Segment Start: Provided entries
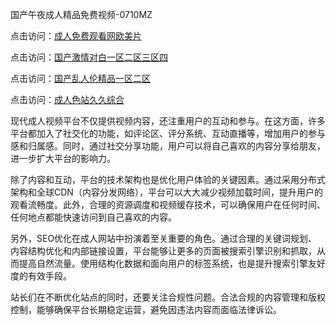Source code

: 国产午夜成人精品免费视频-0710MZ

点击访问：<a href="https://heiliaozj3tjd.pages.dev">成人免费观看网欧美片</a>

点击访问：<a href="https://heiliao2dmwwy.pages.dev">国产激情对白一区二区三区四</a>

点击访问：<a href="https://heiliaoxqkkct.pages.dev">国产乱人伦精品一区二区</a>

点击访问：<a href="https://heiliaowzu4ur.pages.dev">成人色站久久综合</a>

现代成人视频平台不仅提供视频内容，还注重用户的互动和参与。在这方面，许多平台都加入了社交化的功能，如评论区、评分系统、互动直播等，增加用户的参与感和归属感。同时，通过社交分享功能，用户可以将自己喜欢的内容分享给朋友，进一步扩大平台的影响力。

除了内容和互动，平台的技术架构也是优化用户体验的关键因素。通过采用分布式架构和全球CDN（内容分发网络），平台可以大大减少视频加载时间，提升用户的观看流畅度。此外，合理的资源调度和视频缓存技术，可以确保用户在任何时间、任何地点都能快速访问到自己喜欢的内容。

另外，SEO优化在成人网站中扮演着至关重要的角色。通过合理的关键词规划、内容结构优化和内部链接设置，平台能够让更多的页面被搜索引擎识别和抓取，从而提高自然流量。使用结构化数据和面向用户的标签系统，也是提升搜索引擎友好度的有效手段。

站长们在不断优化站点的同时，还要关注合规性问题。合法合规的内容管理和版权控制，能够确保平台长期稳定运营，避免因违法内容而面临法律诉讼。

<span style="display:none;">[Canonical link]( https://github.com/bob20250710/ribenx08 ）</span>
Segment End: Provided entries
Problem description - Give back the records word for word, without their pictures.

Solution to the problem -
Source code

: 国产午夜成人精品免费视频-0710MZ

点击访问：<a href="https://heiliaozj3tjd.pages.dev">成人免费观看网欧美片</a>

点击访问：<a href="https://heiliao2dmwwy.pages.dev">国产激情对白一区二区三区四</a>

点击访问：<a href="https://heiliaoxqkkct.pages.dev">国产乱人伦精品一区二区</a>

点击访问：<a href="https://heiliaowzu4ur.pages.dev">成人色站久久综合</a>

现代成人视频平台不仅提供视频内容，还注重用户的互动和参与。在这方面，许多平台都加入了社交化的功能，如评论区、评分系统、互动直播等，增加用户的参与感和归属感。同时，通过社交分享功能，用户可以将自己喜欢的内容分享给朋友，进一步扩大平台的影响力。

除了内容和互动，平台的技术架构也是优化用户体验的关键因素。通过采用分布式架构和全球CDN（内容分发网络），平台可以大大减少视频加载时间，提升用户的观看流畅度。此外，合理的资源调度和视频缓存技术，可以确保用户在任何时间、任何地点都能快速访问到自己喜欢的内容。

另外，SEO优化在成人网站中扮演着至关重要的角色。通过合理的关键词规划、内容结构优化和内部链接设置，平台能够让更多的页面被搜索引擎识别和抓取，从而提高自然流量。使用结构化数据和面向用户的标签系统，也是提升搜索引擎友好度的有效手段。

站长们在不断优化站点的同时，还要关注合规性问题。合法合规的内容管理和版权控制，能够确保平台长期稳定运营，避免因违法内容而面临法律诉讼。

<span style="display:none;">[Canonical link]( https://github.com/bob20250710/ribenx08 ）</span>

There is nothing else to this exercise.